Przedewszystkiem zawodziła Iowa strona ataku, a także i kierownik tej linji Goszczko, który wdawał się w niepotrzebne pojedynki zamiast rozdzielać piłki. Dużo lepiej zagrała prawa strona. Była ona groźniejsza, zwłaszcza szybki Bilarjusz sprawiał przeciwnikom dużo kłopotu. W pomocy wyróżnił się Świętosławski II. który ma zadatki na pierwszorzędnego środkowego pomocnika. Słabym punktem był bardzo niepewny bramkarz Michalski. Jego gra przyczyniła się w wielkim stopniu do porażki Łodzian. Niepewne chwyty piłki, zbytnie wysuwanie się z bramki, źle obliczane wybiegi, nie wystawiało mu dobrego świadectwa. Michalski w bramce to był błąd ze strony Union Touringu.
Bramki na tym meczu padły dwie z karnych za „ręce“ obrońców, dalsze dwie były wynikiem błędów bramkarza, wreszcie ostatnia, zwycięska dla Cracovii zdobyta został z przeboju.
Przebieg gry ze względu na zmienność losów był ciekawy. Początkowo tempo ospałe, częściej atakują Łodzianie. Sytuacja zmienia się zasadniczo z chwilą, gdy padła pierwsza bramka. Zdobył ją z karnego dla Cracovii Szeliga w 14 min. Dalsza gra toczy się pod znakiem przewagi Cracovii, a mimo to w 28 min jeden z ataków Łodzian kończy się podyktowaniem rzutu karnego przeciwko Cracovii, który wykonuje pewnie Strzelczyk. Cracovia rewanżuje się ostrym atakiem i silny strzał Góry z trudem broni na róg Michalski.
W 32 min. Świętosławski uprzedza bramkarza i głową zdobywa drugą bramką dla Łodzian, uzyskując w ten sposób dla nich prowadzenia. Cracovia ma jeszcze przed pauzą możność wyrównania, lecz Korbas nie trafia do pustej bramki Do przerwy Łodzianie prowadzą 2:1. Po pauzie Cracovia gra znacznie lepiej, ataki jej są płynne, ma ona znacznie więcej z gry. Wyrównującą bramka padła jednak dopiero w 28 min. strzału Zembaczyńskiego. Winę za puszczenie ponosi Michalski, zbyt wysunięty ku przodowi. — Dalsze wzajemne ataki nie przynoszą zmiany wyników i dopiero w ostatnich minutach meczu udaje się Korbasowi pójść z na przebój i zdobyć zwycięską bramkę. Sędziował p.
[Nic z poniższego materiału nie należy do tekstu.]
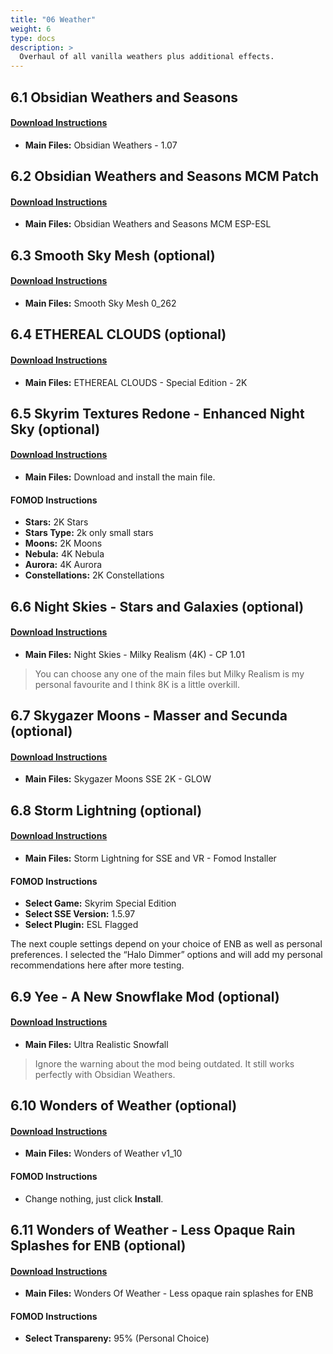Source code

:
 ```yaml
---
title: "06 Weather"
weight: 6
type: docs
description: >
  Overhaul of all vanilla weathers plus additional effects.
---
```


## 6.1 Obsidian Weathers and Seasons

#### [Download Instructions](https://www.nexusmods.com/skyrimspecialedition/mods/12125?tab=files)

* **Main Files:** Obsidian Weathers - 1.07

## 6.2 Obsidian Weathers and Seasons MCM Patch

#### [Download Instructions](https://www.nexusmods.com/skyrimspecialedition/mods/20209?tab=files)

* **Main Files:** Obsidian Weathers and Seasons MCM ESP-ESL

## 6.3 Smooth Sky Mesh (optional)

#### [Download Instructions](https://www.nexusmods.com/skyrimspecialedition/mods/18350?tab=files)

* **Main Files:** Smooth Sky Mesh 0_262

## 6.4 ETHEREAL CLOUDS (optional)

#### [Download Instructions](https://www.nexusmods.com/skyrimspecialedition/mods/2393?tab=files)

* **Main Files:** ETHEREAL CLOUDS - Special Edition - 2K

## 6.5 Skyrim Textures Redone - Enhanced Night Sky (optional)

#### [Download Instructions](https://www.nexusmods.com/skyrimspecialedition/mods/5561?tab=files)

* **Main Files:** Download and install the main file.

#### FOMOD Instructions

* **Stars:** 2K Stars
* **Stars Type:** 2k only small stars
* **Moons:** 2K Moons
* **Nebula:** 4K Nebula
* **Aurora:** 4K Aurora
* **Constellations:** 2K Constellations

## 6.6 Night Skies - Stars and Galaxies (optional)

#### [Download Instructions](https://www.nexusmods.com/skyrimspecialedition/mods/20301?tab=files)

* **Main Files:** Night Skies - Milky Realism (4K) - CP 1.01

> You can choose any one of the main files but Milky Realism is my personal favourite and I think 8K is a little overkill.

## 6.7 Skygazer Moons - Masser and Secunda (optional)

#### [Download Instructions](https://www.nexusmods.com/skyrimspecialedition/mods/32057?tab=files)

* **Main Files:** Skygazer Moons SSE 2K - GLOW

## 6.8 Storm Lightning (optional)

#### [Download Instructions](https://www.nexusmods.com/skyrimspecialedition/mods/29243?tab=files)

* **Main Files:** Storm Lightning for SSE and VR - Fomod Installer

#### FOMOD Instructions

* **Select Game:** Skyrim Special Edition
* **Select SSE Version:** 1.5.97
* **Select Plugin:** ESL Flagged

The next couple settings depend on your choice of ENB as well as personal preferences. I selected the “Halo Dimmer” options and will add my personal recommendations here after more testing.

## 6.9 Yee - A New Snowflake Mod (optional)

#### [Download Instructions](https://www.nexusmods.com/skyrimspecialedition/mods/21559?tab=files)

* **Main Files:** Ultra Realistic Snowfall

> Ignore the warning about the mod being outdated. It still works perfectly with Obsidian Weathers.

## 6.10 Wonders of Weather (optional)

#### [Download Instructions](https://www.nexusmods.com/skyrimspecialedition/mods/13044?tab=files)

* **Main Files:** Wonders of Weather v1_10

#### FOMOD Instructions

* Change nothing, just click **Install**.

##  6.11 Wonders of Weather - Less Opaque Rain Splashes for ENB (optional)

#### [Download Instructions](https://www.nexusmods.com/skyrimspecialedition/mods/32062?tab=files)

* **Main Files:** Wonders Of Weather - Less opaque rain splashes for ENB

#### FOMOD Instructions

- **Select Transpareny:** 95% (Personal Choice)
Kurzweil.

Drużyny grały w składzie: Cracovia — Pokusa Laota, Stanek. Jabłoński. Gruenberg. Hiżyk. Góra. Madryga. Korbas, Szeliga. Zembaczyński. Union Touring – Michalski, Neuman, Strzelczyk, Szulc. Świątosławski II, Liske, Bilarjusz, Świętosławski I, Goszczko, Seidel i Królasik. Widzów 3000.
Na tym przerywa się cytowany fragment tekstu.